Бой начался на рассвете. Я смотрел с холма, как вставало солнце, как строились в колонны русские. Они не знали, что всё для них уже кончено. Сколько их, радующихся сейчас солнцу и утру, будут лежать на этом поле... Огонь открыли корпуса Ланна и Мортье... Потом в бой пошла кавалерия... Как живописно зрелище кавалерийского сражения... особенно в солнечный день! Солнце играет на саблях, сияние кирас, бег великолепных лошадей по зеленому полю... А к пяти часам вечера я приказал завершать дело. Русские к тому времени были оттеснены к реке. Ней овладел высотами за их спиной. После сокрушительной бомбардировки он захватил Фридланд и мосты через реку... Я приказал сжечь мосты, и теперь русские были в ловушке - они не могли отступить. Это был конец.

В наступивших сумерках моя пехота и кавалерия полукольцом окружили их у самой реки. Вперед выдвинулась конная артиллерия, и ядра посыпались на несчастных. Им надо было сдаваться, но они предпочли смерть в реке. Они потащили вброд свои пушки, но оказалось, что брода не было. Я видел, как они тонули под нашими ядрами... крики, вопли. Тяжелые гиганты - русские кавалергарды в сверкающих кирасах на красавцах конях под ураганным огнем моих пушек срывались в реку с высокого песчаного берега... Итог: двадцать пять тысяч убитых и раненых, восемьдесят орудий.

Победа была полная, правда, знамен я взял всего семь и пленные оказались по большей части ранеными... Как и при Прейсиш-Эйлау, они предпочитали умереть, но не сдаться...

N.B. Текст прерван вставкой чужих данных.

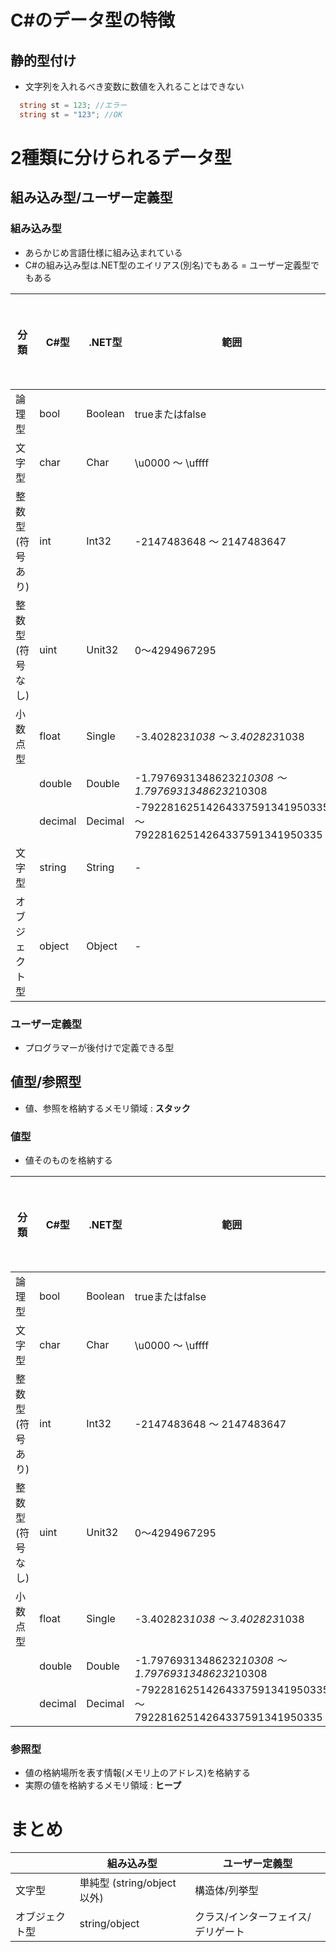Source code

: # C#のデータ型の特徴

## 静的型付け
- 文字列を入れるべき変数に数値を入れることはできない

```C#
  string st = 123; //エラー
  string st = "123"; //OK
```

# 2種類に分けられるデータ型

## 組み込み型/ユーザー定義型

### 組み込み型
  
  - あらかじめ言語仕様に組み込まれている
  - C#の組み込み型は.NET型のエイリアス(別名)でもある = ユーザー定義型でもある
  
  | 分類        | C#型     | .NET型   | 範囲                                                             | サイズ(ビット) | 
  |-----------|---------|---------|----------------------------------------------------------------|----------| 
  | 論理型       | bool    | Boolean | trueまたはfalse                                                   | 8        | 
  | 文字型       | char    | Char    | \u0000 ～ \uffff                                                | 16       | 
  | 整数型(符号あり) | int     | Int32   | -2147483648 ～ 2147483647                                       | 32       | 
  | 整数型(符号なし) | uint    | Unit32  | 0～4294967295                                                   | 32       | 
  | 小数点型      | float   | Single  | -3.402823*1038 ～ 3.402823*1038                                 | 32       | 
  |           | double  | Double  | -1.79769313486232*10308 ～ 1.79769313486232*10308               | 64       | 
  |           | decimal | Decimal | -79228162514264337591341950335 ～ 79228162514264337591341950335 | 128      | 
  | 文字型       | string  | String  | -                                                              | -        | 
  | オブジェクト型   | object  | Object  | -                                                              | -        | 

  
### ユーザー定義型

  - プログラマーが後付けで定義できる型

## 値型/参照型

- 値、参照を格納するメモリ領域 : **スタック**



### 値型
 - 値そのものを格納する


  | 分類        | C#型     | .NET型   | 範囲                                                             | サイズ(ビット) | 
  |-----------|---------|---------|----------------------------------------------------------------|----------| 
  | 論理型       | bool    | Boolean | trueまたはfalse                                                   | 8        | 
  | 文字型       | char    | Char    | \u0000 ～ \uffff                                                | 16       | 
  | 整数型(符号あり) | int     | Int32   | -2147483648 ～ 2147483647                                       | 32       | 
  | 整数型(符号なし) | uint    | Unit32  | 0～4294967295                                                   | 32       | 
  | 小数点型      | float   | Single  | -3.402823*1038 ～ 3.402823*1038                                 | 32       | 
  |           | double  | Double  | -1.79769313486232*10308 ～ 1.79769313486232*10308               | 64       | 
  |           | decimal | Decimal | -79228162514264337591341950335 ～ 79228162514264337591341950335 | 128      | 


### 参照型
 - 値の格納場所を表す情報(メモリ上のアドレス)を格納する
 - 実際の値を格納するメモリ領域 : **ヒープ**
 
 # まとめ
   
  |                     | 組み込み型   | ユーザー定義型       |
  |---------|---------------|--------------------| 
  | 文字型     | 単純型 (string/object以外)          | 構造体/列挙型            | 
  | オブジェクト型 | string/object | クラス/インターフェイス/デリゲート |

Вскоре пал и Кенигсберг с щедрыми запасами столь нужного мне провианта. Теперь вся территория вплоть до Немана, за которым начиналась Российская империя, была моя. Я мог ждать самых выгодных предложений от Александра. Шпионы из царской ставки сообщили мне о разговоре царя с его братом Константином. Константин участвовал в сражении при Фридланде и своими глазами видел гибель кавалергардов - весь беспощадный разгром. И у него хватило ума сказать царю: 'Если вы хотите продолжать войну, не лучше ли дать по пистолету каждому солдату, чтобы они могли пустить себе пулю в лоб? Потому что в следующем сражении они наверняка погибнут!..' И Александр попросил мира.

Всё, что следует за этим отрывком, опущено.